EXERCISE GOAL => The records appear below. Set down exactly each line from the one that contains "- ✅ **Internal" through the last, both included.

------------------------------------------------------------------------

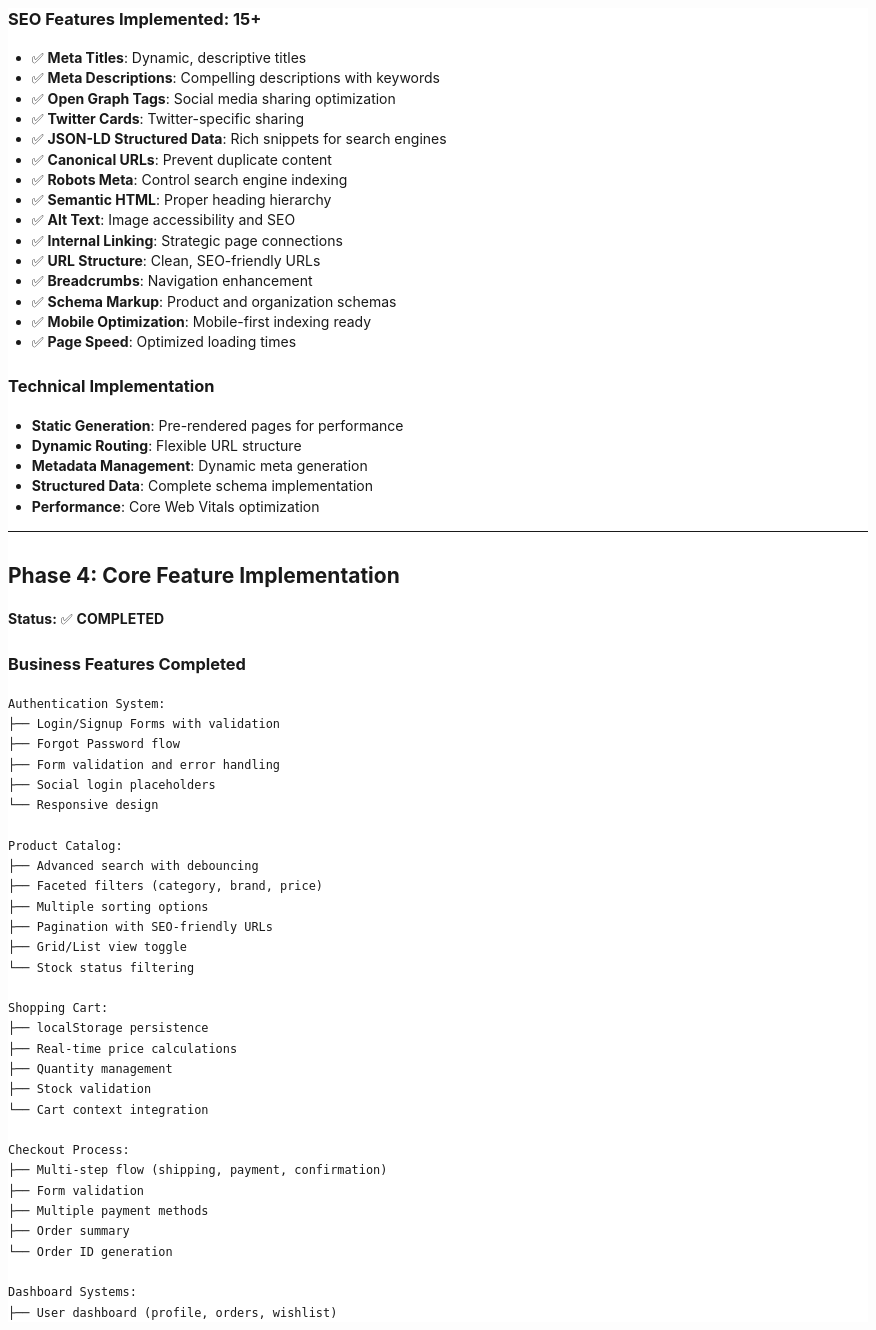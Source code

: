 ### SEO Features Implemented: 15+
- ✅ **Meta Titles**: Dynamic, descriptive titles
- ✅ **Meta Descriptions**: Compelling descriptions with keywords
- ✅ **Open Graph Tags**: Social media sharing optimization
- ✅ **Twitter Cards**: Twitter-specific sharing
- ✅ **JSON-LD Structured Data**: Rich snippets for search engines
- ✅ **Canonical URLs**: Prevent duplicate content
- ✅ **Robots Meta**: Control search engine indexing
- ✅ **Semantic HTML**: Proper heading hierarchy
- ✅ **Alt Text**: Image accessibility and SEO
- ✅ **Internal Linking**: Strategic page connections
- ✅ **URL Structure**: Clean, SEO-friendly URLs
- ✅ **Breadcrumbs**: Navigation enhancement
- ✅ **Schema Markup**: Product and organization schemas
- ✅ **Mobile Optimization**: Mobile-first indexing ready
- ✅ **Page Speed**: Optimized loading times

### Technical Implementation
- **Static Generation**: Pre-rendered pages for performance
- **Dynamic Routing**: Flexible URL structure
- **Metadata Management**: Dynamic meta generation
- **Structured Data**: Complete schema implementation
- **Performance**: Core Web Vitals optimization

---

## Phase 4: Core Feature Implementation
**Status:** ✅ **COMPLETED**

### Business Features Completed
```
Authentication System:
├── Login/Signup Forms with validation
├── Forgot Password flow
├── Form validation and error handling
├── Social login placeholders
└── Responsive design

Product Catalog:
├── Advanced search with debouncing
├── Faceted filters (category, brand, price)
├── Multiple sorting options
├── Pagination with SEO-friendly URLs
├── Grid/List view toggle
└── Stock status filtering

Shopping Cart:
├── localStorage persistence
├── Real-time price calculations
├── Quantity management
├── Stock validation
└── Cart context integration

Checkout Process:
├── Multi-step flow (shipping, payment, confirmation)
├── Form validation
├── Multiple payment methods
├── Order summary
└── Order ID generation

Dashboard Systems:
├── User dashboard (profile, orders, wishlist)
```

------------------------------------------------------------------------

ANSWER TO THIS EXERCISE =>
- ✅ **Internal Linking**: Strategic page connections
- ✅ **URL Structure**: Clean, SEO-friendly URLs
- ✅ **Breadcrumbs**: Navigation enhancement
- ✅ **Schema Markup**: Product and organization schemas
- ✅ **Mobile Optimization**: Mobile-first indexing ready
- ✅ **Page Speed**: Optimized loading times

### Technical Implementation
- **Static Generation**: Pre-rendered pages for performance
- **Dynamic Routing**: Flexible URL structure
- **Metadata Management**: Dynamic meta generation
- **Structured Data**: Complete schema implementation
- **Performance**: Core Web Vitals optimization

---

## Phase 4: Core Feature Implementation
**Status:** ✅ **COMPLETED**

### Business Features Completed
```
Authentication System:
├── Login/Signup Forms with validation
├── Forgot Password flow
├── Form validation and error handling
├── Social login placeholders
└── Responsive design

Product Catalog:
├── Advanced search with debouncing
├── Faceted filters (category, brand, price)
├── Multiple sorting options
├── Pagination with SEO-friendly URLs
├── Grid/List view toggle
└── Stock status filtering

Shopping Cart:
├── localStorage persistence
├── Real-time price calculations
├── Quantity management
├── Stock validation
└── Cart context integration

Checkout Process:
├── Multi-step flow (shipping, payment, confirmation)
├── Form validation
├── Multiple payment methods
├── Order summary
└── Order ID generation

Dashboard Systems:
├── User dashboard (profile, orders, wishlist)
```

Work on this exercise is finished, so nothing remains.